Rescue volunteers commended

Pett Level Independent Rescue Boat Control Room, Pett Level

To recognise and celebrate emergency service control-room employees who often go unnoticed and quietly deal with traumatic, life-changing situations daily, the very first International Control Room Week is being held from October 22 to 28

At the Pett Level Independent Rescue Boat (PLIRB) this very much epitomises what we’re doing and how we go about it, but for one small detail – there’s no “employee” element. Everyone involved in the PLIRB charity is a volunteer, something which is also true for many of our contemporaries from other services with which we work.

But whether employee or volunteer, being in the control room in a rescue situation can be just as vital to a situation as being at the front-end of the scene.

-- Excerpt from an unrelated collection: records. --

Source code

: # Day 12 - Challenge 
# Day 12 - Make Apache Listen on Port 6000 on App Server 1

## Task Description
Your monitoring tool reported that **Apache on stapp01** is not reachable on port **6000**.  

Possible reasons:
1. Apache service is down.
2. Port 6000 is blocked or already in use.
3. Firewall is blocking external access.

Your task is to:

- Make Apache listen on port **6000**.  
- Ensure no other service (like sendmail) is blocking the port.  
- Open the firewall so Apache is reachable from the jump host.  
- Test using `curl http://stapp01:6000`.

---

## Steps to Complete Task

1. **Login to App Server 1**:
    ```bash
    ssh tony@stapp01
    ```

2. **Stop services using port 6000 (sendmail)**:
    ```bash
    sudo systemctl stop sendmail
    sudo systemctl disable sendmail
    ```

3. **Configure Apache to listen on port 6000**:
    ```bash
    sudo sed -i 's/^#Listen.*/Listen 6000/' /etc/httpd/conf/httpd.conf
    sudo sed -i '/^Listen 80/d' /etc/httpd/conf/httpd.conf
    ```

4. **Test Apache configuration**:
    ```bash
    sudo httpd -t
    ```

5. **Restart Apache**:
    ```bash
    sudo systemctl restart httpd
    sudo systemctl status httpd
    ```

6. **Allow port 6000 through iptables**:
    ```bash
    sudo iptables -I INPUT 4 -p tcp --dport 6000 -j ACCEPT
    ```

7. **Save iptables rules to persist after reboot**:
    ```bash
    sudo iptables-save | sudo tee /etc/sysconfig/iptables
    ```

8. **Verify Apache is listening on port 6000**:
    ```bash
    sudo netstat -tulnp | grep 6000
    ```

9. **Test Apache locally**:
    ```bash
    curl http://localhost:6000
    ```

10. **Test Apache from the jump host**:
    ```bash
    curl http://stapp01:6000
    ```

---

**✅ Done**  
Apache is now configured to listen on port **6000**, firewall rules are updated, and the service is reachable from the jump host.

Less risky on the face of it, certainly, given some of the rescue situations crews encounter, but with its own hidden risks too – some of what is heard or needs to be passed across in communications is stressful and often has a personal impact – yet staying calm, controlled and efficient is essential for offering maximum support to those involved in the situation.

Regular control room communications and radio training is vital for supporting colleagues at sea or at other rescue bases.

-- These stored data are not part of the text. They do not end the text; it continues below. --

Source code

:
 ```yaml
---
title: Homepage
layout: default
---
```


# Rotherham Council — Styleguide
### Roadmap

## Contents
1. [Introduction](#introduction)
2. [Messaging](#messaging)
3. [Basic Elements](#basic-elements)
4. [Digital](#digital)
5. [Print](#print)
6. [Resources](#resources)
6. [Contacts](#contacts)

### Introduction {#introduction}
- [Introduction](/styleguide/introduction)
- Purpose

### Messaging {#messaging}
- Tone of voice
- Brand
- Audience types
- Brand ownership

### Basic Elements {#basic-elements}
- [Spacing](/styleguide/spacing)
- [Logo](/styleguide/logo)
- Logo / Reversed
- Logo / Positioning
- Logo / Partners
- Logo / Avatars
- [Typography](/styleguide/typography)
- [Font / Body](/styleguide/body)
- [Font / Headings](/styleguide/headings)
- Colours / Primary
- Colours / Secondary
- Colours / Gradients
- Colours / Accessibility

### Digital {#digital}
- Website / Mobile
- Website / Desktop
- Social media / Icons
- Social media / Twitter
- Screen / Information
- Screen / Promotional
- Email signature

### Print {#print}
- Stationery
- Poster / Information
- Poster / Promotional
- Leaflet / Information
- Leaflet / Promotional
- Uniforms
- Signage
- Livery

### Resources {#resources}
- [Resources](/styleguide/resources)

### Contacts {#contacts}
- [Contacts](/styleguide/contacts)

The smooth running of our own control room involves many tasks, almost none of which attract the same recognition of service as those tasks carried out by those on the rescue boats.

But that’s fine.

Control-room tasks aren’t carried out for recognition, they’re carried out for communities: whether this be our PLIRB community of volunteers and supporters; the wider community for whom we provide rescue and safety services; or the other local rescue services with which we work collaboratively and cooperatively in order to  provide the very best service we can. The epitome of this was the Mayday shout to which the crews (base, boat and admin) responded on Sunday October 21.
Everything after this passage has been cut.